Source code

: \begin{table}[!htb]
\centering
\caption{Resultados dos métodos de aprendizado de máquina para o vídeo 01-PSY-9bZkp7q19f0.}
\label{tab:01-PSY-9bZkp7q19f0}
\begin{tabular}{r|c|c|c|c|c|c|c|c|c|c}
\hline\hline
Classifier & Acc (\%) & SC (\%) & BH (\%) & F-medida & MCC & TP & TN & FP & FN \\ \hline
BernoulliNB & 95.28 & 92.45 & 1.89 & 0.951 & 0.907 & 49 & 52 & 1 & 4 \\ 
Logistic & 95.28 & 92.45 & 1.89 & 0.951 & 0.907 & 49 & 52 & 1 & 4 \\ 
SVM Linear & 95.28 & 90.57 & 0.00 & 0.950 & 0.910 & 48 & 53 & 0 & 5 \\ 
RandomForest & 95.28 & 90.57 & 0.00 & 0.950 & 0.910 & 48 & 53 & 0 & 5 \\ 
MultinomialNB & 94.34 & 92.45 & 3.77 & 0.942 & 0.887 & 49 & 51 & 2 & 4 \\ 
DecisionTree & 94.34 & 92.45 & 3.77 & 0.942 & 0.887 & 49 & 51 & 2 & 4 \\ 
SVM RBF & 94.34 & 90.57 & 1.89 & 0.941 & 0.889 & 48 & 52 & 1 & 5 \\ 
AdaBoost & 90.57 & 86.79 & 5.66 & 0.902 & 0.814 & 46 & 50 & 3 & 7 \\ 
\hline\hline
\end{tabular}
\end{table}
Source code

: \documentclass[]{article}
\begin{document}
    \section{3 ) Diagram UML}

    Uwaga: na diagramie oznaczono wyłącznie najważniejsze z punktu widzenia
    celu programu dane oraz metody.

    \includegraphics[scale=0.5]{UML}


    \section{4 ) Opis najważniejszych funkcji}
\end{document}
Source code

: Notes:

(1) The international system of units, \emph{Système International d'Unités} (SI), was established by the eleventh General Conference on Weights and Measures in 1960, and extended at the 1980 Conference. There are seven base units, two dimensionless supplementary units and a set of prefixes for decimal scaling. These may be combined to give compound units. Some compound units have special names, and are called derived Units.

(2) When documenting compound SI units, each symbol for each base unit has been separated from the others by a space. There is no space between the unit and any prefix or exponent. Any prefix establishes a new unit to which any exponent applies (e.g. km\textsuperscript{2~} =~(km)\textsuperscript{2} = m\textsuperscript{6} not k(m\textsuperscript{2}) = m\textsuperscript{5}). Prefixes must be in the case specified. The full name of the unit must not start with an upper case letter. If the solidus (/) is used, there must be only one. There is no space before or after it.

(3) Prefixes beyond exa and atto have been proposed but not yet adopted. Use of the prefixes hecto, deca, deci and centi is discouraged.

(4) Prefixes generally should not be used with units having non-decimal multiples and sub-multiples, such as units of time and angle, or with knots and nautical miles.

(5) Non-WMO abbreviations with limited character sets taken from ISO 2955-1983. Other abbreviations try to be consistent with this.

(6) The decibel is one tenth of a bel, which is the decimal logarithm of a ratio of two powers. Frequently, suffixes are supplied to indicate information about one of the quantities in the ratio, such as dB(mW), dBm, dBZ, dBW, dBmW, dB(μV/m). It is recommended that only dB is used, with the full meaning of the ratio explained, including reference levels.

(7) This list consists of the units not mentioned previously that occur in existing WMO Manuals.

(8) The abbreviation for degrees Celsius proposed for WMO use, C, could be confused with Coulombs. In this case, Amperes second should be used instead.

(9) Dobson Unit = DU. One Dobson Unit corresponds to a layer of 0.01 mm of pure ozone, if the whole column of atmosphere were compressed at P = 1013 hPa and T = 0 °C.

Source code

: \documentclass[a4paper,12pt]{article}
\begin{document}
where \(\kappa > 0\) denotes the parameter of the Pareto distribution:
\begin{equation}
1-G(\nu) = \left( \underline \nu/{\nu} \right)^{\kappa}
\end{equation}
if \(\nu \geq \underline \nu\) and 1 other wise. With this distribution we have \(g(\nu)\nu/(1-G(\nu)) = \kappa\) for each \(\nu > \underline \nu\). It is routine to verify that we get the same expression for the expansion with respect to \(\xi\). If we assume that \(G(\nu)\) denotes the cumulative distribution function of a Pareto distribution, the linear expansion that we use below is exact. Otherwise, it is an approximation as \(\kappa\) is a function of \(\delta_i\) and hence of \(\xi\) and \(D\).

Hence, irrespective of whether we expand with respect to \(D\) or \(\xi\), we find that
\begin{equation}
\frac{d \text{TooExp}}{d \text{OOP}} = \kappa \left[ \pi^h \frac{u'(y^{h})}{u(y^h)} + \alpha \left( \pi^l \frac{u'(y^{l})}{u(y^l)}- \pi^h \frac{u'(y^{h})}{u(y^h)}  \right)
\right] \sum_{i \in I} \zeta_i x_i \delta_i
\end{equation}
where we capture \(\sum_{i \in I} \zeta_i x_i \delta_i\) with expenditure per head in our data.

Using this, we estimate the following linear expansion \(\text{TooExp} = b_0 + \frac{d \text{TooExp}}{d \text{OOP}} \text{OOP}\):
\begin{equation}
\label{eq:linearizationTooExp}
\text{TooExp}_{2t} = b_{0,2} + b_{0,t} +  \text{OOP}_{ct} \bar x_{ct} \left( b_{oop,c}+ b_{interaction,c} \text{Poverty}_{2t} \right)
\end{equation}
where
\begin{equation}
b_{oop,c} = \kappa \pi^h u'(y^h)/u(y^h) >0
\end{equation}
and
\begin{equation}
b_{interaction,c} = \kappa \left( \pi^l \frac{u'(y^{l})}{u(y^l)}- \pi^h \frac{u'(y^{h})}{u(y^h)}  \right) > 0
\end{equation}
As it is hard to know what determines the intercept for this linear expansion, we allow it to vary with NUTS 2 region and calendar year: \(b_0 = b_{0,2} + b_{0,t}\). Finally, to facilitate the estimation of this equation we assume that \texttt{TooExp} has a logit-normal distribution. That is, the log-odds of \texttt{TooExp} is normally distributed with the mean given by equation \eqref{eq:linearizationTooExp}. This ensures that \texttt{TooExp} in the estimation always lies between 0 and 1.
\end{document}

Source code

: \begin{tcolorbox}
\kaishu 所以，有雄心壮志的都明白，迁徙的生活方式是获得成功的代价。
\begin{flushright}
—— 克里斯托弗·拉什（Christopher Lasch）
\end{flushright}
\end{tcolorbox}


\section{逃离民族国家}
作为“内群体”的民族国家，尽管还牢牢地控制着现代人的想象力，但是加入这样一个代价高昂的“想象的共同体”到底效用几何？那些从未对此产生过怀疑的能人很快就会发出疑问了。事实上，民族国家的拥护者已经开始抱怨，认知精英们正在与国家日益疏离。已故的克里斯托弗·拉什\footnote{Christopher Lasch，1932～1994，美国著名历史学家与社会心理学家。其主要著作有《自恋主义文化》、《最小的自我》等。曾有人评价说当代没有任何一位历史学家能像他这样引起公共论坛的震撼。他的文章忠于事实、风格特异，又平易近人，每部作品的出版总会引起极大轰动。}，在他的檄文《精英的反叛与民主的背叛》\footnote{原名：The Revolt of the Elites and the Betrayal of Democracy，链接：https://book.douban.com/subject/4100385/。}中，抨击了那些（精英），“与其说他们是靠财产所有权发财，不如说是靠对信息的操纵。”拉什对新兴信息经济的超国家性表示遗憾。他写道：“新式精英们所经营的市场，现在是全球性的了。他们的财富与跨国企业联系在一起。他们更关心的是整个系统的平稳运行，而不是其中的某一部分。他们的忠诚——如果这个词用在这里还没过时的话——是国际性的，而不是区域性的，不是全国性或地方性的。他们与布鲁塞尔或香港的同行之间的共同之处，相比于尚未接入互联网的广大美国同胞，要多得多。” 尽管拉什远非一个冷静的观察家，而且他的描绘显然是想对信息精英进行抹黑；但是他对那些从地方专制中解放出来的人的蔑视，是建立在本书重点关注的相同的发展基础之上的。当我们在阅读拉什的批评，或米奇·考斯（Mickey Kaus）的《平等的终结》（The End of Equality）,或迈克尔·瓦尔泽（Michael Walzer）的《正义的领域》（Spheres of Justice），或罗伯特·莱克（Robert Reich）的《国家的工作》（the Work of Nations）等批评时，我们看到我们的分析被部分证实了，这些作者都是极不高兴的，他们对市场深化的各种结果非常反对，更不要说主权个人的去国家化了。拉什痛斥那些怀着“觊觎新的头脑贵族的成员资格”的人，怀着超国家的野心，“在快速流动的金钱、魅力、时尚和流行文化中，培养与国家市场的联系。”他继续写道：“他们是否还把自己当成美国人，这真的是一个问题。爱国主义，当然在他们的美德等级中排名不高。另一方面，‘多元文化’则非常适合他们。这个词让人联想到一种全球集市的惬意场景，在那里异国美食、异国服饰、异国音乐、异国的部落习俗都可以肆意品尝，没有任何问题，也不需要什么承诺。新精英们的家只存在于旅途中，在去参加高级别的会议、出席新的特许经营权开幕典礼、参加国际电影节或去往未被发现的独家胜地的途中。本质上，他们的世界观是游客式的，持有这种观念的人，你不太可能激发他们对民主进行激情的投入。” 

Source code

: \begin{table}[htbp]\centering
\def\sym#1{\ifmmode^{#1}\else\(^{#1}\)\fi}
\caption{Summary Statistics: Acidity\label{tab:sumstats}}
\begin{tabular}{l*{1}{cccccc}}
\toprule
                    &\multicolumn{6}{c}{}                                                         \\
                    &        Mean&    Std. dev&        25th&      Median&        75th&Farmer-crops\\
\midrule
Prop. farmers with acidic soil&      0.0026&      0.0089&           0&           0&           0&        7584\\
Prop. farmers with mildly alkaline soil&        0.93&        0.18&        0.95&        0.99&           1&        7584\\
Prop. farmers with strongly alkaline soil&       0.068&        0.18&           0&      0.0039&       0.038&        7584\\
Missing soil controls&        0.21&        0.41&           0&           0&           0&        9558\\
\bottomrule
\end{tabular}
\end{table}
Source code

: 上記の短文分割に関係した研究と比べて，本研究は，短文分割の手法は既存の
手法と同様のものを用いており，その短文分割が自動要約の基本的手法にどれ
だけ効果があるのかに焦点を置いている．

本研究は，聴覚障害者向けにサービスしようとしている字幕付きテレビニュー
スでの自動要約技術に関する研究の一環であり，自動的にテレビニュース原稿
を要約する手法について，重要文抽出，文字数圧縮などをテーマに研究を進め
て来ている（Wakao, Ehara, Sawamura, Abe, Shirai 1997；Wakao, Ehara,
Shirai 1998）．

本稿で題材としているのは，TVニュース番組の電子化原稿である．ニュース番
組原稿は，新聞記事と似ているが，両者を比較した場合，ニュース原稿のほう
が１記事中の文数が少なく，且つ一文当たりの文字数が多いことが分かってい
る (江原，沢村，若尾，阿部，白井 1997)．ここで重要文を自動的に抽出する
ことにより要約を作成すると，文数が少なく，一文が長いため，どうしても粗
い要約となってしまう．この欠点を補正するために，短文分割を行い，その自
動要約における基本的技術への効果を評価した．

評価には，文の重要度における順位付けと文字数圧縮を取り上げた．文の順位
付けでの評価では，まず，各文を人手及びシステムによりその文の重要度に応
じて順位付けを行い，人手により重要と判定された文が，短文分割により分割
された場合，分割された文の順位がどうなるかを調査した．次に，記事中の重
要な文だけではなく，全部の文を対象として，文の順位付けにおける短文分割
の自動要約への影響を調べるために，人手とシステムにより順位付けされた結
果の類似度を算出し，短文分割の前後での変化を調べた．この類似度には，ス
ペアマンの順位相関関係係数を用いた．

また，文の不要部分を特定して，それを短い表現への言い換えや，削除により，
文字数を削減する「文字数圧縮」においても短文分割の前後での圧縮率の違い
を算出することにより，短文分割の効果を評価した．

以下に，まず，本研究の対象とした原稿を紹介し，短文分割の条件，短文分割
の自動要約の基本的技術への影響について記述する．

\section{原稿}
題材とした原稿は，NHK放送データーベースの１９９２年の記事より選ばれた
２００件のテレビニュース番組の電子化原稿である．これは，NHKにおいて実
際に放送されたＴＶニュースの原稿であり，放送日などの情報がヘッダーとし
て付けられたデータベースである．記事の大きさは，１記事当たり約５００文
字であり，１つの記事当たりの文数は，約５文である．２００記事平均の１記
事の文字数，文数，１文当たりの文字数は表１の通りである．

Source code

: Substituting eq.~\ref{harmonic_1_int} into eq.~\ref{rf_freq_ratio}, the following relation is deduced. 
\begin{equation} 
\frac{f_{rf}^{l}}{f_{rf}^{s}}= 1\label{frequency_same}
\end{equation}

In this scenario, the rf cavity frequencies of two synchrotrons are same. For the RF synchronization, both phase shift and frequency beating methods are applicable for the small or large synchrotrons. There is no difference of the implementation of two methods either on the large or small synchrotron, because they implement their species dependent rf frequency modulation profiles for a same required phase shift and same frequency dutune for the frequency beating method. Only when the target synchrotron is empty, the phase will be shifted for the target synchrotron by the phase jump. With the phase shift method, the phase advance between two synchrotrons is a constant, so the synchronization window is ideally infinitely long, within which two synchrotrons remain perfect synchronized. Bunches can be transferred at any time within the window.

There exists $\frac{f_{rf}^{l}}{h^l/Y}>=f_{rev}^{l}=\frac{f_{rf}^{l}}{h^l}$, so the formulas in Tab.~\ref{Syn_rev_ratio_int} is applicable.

________________________________________

To do
Exactly the lines from the one with "文字数を削減する「文字数圧縮」においても短文分割の前後での圧縮率の違い" through the final line of the entries are to be returned, both ends included.

Result of the task
文字数を削減する「文字数圧縮」においても短文分割の前後での圧縮率の違い
を算出することにより，短文分割の効果を評価した．

以下に，まず，本研究の対象とした原稿を紹介し，短文分割の条件，短文分割
の自動要約の基本的技術への影響について記述する．

\section{原稿}
題材とした原稿は，NHK放送データーベースの１９９２年の記事より選ばれた
２００件のテレビニュース番組の電子化原稿である．これは，NHKにおいて実
際に放送されたＴＶニュースの原稿であり，放送日などの情報がヘッダーとし
て付けられたデータベースである．記事の大きさは，１記事当たり約５００文
字であり，１つの記事当たりの文数は，約５文である．２００記事平均の１記
事の文字数，文数，１文当たりの文字数は表１の通りである．

Source code

: Substituting eq.~\ref{harmonic_1_int} into eq.~\ref{rf_freq_ratio}, the following relation is deduced. 
\begin{equation} 
\frac{f_{rf}^{l}}{f_{rf}^{s}}= 1\label{frequency_same}
\end{equation}

In this scenario, the rf cavity frequencies of two synchrotrons are same. For the RF synchronization, both phase shift and frequency beating methods are applicable for the small or large synchrotrons. There is no difference of the implementation of two methods either on the large or small synchrotron, because they implement their species dependent rf frequency modulation profiles for a same required phase shift and same frequency dutune for the frequency beating method. Only when the target synchrotron is empty, the phase will be shifted for the target synchrotron by the phase jump. With the phase shift method, the phase advance between two synchrotrons is a constant, so the synchronization window is ideally infinitely long, within which two synchrotrons remain perfect synchronized. Bunches can be transferred at any time within the window.

There exists $\frac{f_{rf}^{l}}{h^l/Y}>=f_{rev}^{l}=\frac{f_{rf}^{l}}{h^l}$, so the formulas in Tab.~\ref{Syn_rev_ratio_int} is applicable.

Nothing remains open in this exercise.